TASK OBJECTIVE → Reproduce all the lines below exactly and omit the images.

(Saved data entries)

== Segment start ==

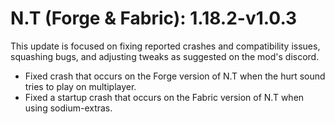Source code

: # N.T (Forge & Fabric): 1.18.2-v1.0.3
This update is focused on fixing reported crashes and compatibility issues, squashing bugs, and adjusting tweaks as suggested on the mod's discord.
- Fixed crash that occurs on the Forge version of N.T when the hurt sound tries to play on multiplayer.
- Fixed a startup crash that occurs on the Fabric version of N.T when using sodium-extras.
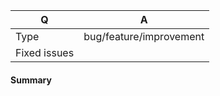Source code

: <!-- Fill in the relevant information below to help triage your pull request. -->

|      Q       |   A
|------------- | -----------
| Type         | bug/feature/improvement
| Fixed issues | <!-- use #NUM format to reference an issue -->

#### Summary

<!-- Provide a summary of your change. -->
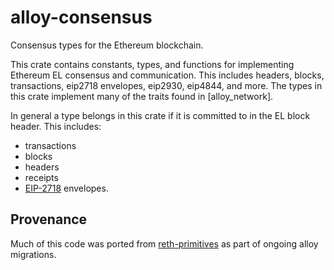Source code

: # alloy-consensus

Consensus types for the Ethereum blockchain.

This crate contains constants, types, and functions for implementing Ethereum
EL consensus and communication. This includes headers, blocks, transactions,
eip2718 envelopes, eip2930, eip4844, and more. The types in this crate
implement many of the traits found in [alloy_network].

In general a type belongs in this crate if it is committed to in the EL block
header. This includes:

- transactions
- blocks
- headers
- receipts
- [EIP-2718] envelopes.

[alloy-network]: ../network
[EIP-2718]: https://eips.ethereum.org/EIPS/eip-2718

## Provenance

Much of this code was ported from [reth-primitives] as part of ongoing alloy
migrations.

[reth-primitives]: https://github.com/paradigmxyz/reth/tree/main/crates/primitives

== Segment end ==

RESULT →
Source code

: # N.T (Forge & Fabric): 1.18.2-v1.0.3
This update is focused on fixing reported crashes and compatibility issues, squashing bugs, and adjusting tweaks as suggested on the mod's discord.
- Fixed crash that occurs on the Forge version of N.T when the hurt sound tries to play on multiplayer.
- Fixed a startup crash that occurs on the Fabric version of N.T when using sodium-extras.
Source code

: <!-- Fill in the relevant information below to help triage your pull request. -->

|      Q       |   A
|------------- | -----------
| Type         | bug/feature/improvement
| Fixed issues | <!-- use #NUM format to reference an issue -->

#### Summary

<!-- Provide a summary of your change. -->
Source code

: # alloy-consensus

Consensus types for the Ethereum blockchain.

This crate contains constants, types, and functions for implementing Ethereum
EL consensus and communication. This includes headers, blocks, transactions,
eip2718 envelopes, eip2930, eip4844, and more. The types in this crate
implement many of the traits found in [alloy_network].

In general a type belongs in this crate if it is committed to in the EL block
header. This includes:

- transactions
- blocks
- headers
- receipts
- [EIP-2718] envelopes.

[alloy-network]: ../network
[EIP-2718]: https://eips.ethereum.org/EIPS/eip-2718

## Provenance

Much of this code was ported from [reth-primitives] as part of ongoing alloy
migrations.

[reth-primitives]: https://github.com/paradigmxyz/reth/tree/main/crates/primitives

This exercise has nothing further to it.